Le imprese. Le imprese attive in provincia nel settembre 2008 erano 15.546, ora sono passate a 14.489. Manifatturiero e costruzioni sono stati i settori più colpiti all’inizio, insieme al legno. Da ultimo, però, le criticità maggiori stanno interessando, oltre all’edilizia (-71 imprese in un anno), anche il commercio, dove sono andate perdute 99 aziende (61 nel solo dettaglio) negli ultimi 12 mesi. Belluno è l’unica provincia del Veneto a registrare una diminuzione sia degli esercizi sia delle superficie di vendita a disposizione. A soffrire, quindi, sono i cosiddetti negozi di vicinato e questo significa che presto le aree più isolate potrebbero essere interessate dal fenomeno dello spopolamento, specie dei giovani che si trovano senza alcun tipo di servizio.
Il settore metalmeccanico pare reagire, anche se resta con un saldo negativo, mentre il comparto che pare aver retto meglio di tutti in provincia resta l’occhialeria, che alla fine del 2016 torna ai livelli occupazionali del 2008.
Turismo e servizi alla persona sono interessati da una elevata stagionalità.

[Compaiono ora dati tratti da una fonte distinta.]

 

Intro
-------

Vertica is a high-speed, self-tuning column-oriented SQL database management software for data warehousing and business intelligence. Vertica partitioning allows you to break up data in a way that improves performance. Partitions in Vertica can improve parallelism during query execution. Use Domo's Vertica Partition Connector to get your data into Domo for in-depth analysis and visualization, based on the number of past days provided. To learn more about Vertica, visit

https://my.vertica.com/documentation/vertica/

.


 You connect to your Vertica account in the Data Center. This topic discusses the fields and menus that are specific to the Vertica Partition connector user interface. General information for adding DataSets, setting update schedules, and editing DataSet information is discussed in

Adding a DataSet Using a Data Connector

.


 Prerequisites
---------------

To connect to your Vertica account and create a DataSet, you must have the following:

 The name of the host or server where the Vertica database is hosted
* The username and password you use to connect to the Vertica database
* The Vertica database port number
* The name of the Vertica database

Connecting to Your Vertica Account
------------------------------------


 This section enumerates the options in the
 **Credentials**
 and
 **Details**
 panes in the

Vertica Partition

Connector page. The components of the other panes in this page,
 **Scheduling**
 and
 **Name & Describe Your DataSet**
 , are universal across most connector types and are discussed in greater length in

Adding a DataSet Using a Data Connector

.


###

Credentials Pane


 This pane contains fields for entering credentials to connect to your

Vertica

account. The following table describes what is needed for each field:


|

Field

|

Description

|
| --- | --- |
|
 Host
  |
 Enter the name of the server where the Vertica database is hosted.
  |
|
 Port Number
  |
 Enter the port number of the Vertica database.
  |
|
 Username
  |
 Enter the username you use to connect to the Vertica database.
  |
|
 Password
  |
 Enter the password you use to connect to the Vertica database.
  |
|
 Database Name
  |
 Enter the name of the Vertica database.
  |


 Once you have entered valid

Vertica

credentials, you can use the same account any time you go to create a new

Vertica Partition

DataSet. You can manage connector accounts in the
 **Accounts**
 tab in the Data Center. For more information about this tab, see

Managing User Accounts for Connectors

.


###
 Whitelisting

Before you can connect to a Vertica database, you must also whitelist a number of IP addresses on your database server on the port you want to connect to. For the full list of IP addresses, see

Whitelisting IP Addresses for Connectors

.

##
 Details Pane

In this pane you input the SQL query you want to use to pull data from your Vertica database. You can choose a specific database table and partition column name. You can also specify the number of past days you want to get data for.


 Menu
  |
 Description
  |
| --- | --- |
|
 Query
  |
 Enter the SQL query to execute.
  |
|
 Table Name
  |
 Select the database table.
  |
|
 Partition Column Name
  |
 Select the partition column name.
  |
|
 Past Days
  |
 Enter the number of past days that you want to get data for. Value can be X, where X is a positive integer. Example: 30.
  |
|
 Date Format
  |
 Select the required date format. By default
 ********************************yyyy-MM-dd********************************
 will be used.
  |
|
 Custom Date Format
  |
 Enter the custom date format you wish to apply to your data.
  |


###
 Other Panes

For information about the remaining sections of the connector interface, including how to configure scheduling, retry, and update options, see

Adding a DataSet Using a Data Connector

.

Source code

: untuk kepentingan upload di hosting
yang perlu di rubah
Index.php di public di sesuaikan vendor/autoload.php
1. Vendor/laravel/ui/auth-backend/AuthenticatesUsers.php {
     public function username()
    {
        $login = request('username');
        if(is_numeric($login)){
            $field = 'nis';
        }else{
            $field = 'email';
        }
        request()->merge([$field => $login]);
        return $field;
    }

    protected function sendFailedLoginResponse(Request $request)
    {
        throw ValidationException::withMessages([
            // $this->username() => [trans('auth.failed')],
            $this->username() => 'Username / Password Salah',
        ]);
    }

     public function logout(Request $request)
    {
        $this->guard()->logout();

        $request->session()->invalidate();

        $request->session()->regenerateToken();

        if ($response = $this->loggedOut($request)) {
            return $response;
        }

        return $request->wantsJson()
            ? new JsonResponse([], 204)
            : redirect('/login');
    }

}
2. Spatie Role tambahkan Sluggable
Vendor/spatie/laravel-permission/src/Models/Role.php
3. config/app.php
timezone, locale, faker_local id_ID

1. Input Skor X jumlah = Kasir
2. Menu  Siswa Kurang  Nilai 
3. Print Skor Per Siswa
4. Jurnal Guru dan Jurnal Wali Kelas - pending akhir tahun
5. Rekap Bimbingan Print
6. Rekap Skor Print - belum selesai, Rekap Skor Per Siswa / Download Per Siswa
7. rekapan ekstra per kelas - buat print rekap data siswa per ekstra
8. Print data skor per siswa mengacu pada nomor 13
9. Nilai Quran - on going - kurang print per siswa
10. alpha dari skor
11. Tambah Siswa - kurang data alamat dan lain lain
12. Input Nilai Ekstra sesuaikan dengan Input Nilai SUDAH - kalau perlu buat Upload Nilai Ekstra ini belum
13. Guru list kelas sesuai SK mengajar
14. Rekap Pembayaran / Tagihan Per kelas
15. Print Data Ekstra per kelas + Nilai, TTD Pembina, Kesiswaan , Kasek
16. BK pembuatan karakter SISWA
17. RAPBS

Export. Una frenata registra anche l’export (soprattutto verso i paesi extra Ue, come Turchia, Usa e Cina, ma anche verso Francia, Germania e Regno Unito), che si ferma al 2,8%, ben lontano da quel +12.2% dello stesso periodo del 2015. Cresce del 2,2% l’esportazione per l’occhialeria e del 2,5% per i macchinari. Maggiore espansione si registra per prodotti di gomma e plastica (+16,7%), concia e lavorazione di pelli (+28%). Criticità, invece, restano per metallurgia e carpenteria metallica (-9,5%).